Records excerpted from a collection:
[Start of section]

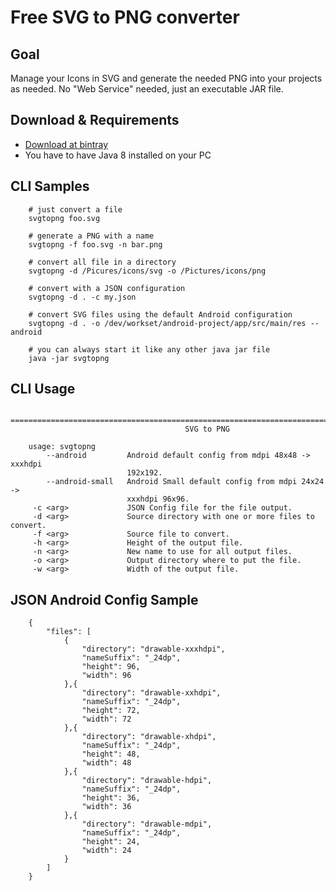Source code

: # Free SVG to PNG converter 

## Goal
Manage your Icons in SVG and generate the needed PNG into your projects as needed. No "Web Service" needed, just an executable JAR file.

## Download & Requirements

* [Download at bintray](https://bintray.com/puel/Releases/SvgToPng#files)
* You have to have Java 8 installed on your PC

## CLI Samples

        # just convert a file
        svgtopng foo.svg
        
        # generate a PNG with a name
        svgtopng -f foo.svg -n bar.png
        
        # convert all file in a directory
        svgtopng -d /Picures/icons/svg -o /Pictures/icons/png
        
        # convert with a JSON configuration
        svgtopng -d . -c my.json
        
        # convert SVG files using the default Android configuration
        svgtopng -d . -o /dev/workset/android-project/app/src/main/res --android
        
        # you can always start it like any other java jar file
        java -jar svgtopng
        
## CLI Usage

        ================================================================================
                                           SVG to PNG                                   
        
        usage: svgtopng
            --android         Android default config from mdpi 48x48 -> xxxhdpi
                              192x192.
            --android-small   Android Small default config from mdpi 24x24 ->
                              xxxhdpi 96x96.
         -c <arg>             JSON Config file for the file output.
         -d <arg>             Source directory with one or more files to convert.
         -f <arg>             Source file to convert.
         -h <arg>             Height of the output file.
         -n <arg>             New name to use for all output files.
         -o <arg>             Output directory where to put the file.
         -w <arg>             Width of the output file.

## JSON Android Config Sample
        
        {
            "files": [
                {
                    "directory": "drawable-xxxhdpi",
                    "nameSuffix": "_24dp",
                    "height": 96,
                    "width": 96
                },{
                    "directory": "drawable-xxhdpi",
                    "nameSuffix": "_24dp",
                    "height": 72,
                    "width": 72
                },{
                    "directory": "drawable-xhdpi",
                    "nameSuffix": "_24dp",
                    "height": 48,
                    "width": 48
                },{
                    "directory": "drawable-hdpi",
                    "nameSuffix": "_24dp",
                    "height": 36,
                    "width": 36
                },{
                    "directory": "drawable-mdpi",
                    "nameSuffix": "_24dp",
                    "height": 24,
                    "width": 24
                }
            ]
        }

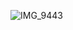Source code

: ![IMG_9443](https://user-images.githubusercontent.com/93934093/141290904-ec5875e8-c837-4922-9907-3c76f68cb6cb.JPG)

[End of section]

> **Exercise goal**: In your copy, please omit the pictures and print every line of the records exactly.

> **Solution for this task**:
Source code

: # Free SVG to PNG converter 

## Goal
Manage your Icons in SVG and generate the needed PNG into your projects as needed. No "Web Service" needed, just an executable JAR file.

## Download & Requirements

* [Download at bintray](https://bintray.com/puel/Releases/SvgToPng#files)
* You have to have Java 8 installed on your PC

## CLI Samples

        # just convert a file
        svgtopng foo.svg
        
        # generate a PNG with a name
        svgtopng -f foo.svg -n bar.png
        
        # convert all file in a directory
        svgtopng -d /Picures/icons/svg -o /Pictures/icons/png
        
        # convert with a JSON configuration
        svgtopng -d . -c my.json
        
        # convert SVG files using the default Android configuration
        svgtopng -d . -o /dev/workset/android-project/app/src/main/res --android
        
        # you can always start it like any other java jar file
        java -jar svgtopng
        
## CLI Usage

        ================================================================================
                                           SVG to PNG                                   
        
        usage: svgtopng
            --android         Android default config from mdpi 48x48 -> xxxhdpi
                              192x192.
            --android-small   Android Small default config from mdpi 24x24 ->
                              xxxhdpi 96x96.
         -c <arg>             JSON Config file for the file output.
         -d <arg>             Source directory with one or more files to convert.
         -f <arg>             Source file to convert.
         -h <arg>             Height of the output file.
         -n <arg>             New name to use for all output files.
         -o <arg>             Output directory where to put the file.
         -w <arg>             Width of the output file.

## JSON Android Config Sample
        
        {
            "files": [
                {
                    "directory": "drawable-xxxhdpi",
                    "nameSuffix": "_24dp",
                    "height": 96,
                    "width": 96
                },{
                    "directory": "drawable-xxhdpi",
                    "nameSuffix": "_24dp",
                    "height": 72,
                    "width": 72
                },{
                    "directory": "drawable-xhdpi",
                    "nameSuffix": "_24dp",
                    "height": 48,
                    "width": 48
                },{
                    "directory": "drawable-hdpi",
                    "nameSuffix": "_24dp",
                    "height": 36,
                    "width": 36
                },{
                    "directory": "drawable-mdpi",
                    "nameSuffix": "_24dp",
                    "height": 24,
                    "width": 24
                }
            ]
        }

Source code

: ![IMG_9443](https://user-images.githubusercontent.com/93934093/141290904-ec5875e8-c837-4922-9907-3c76f68cb6cb.JPG)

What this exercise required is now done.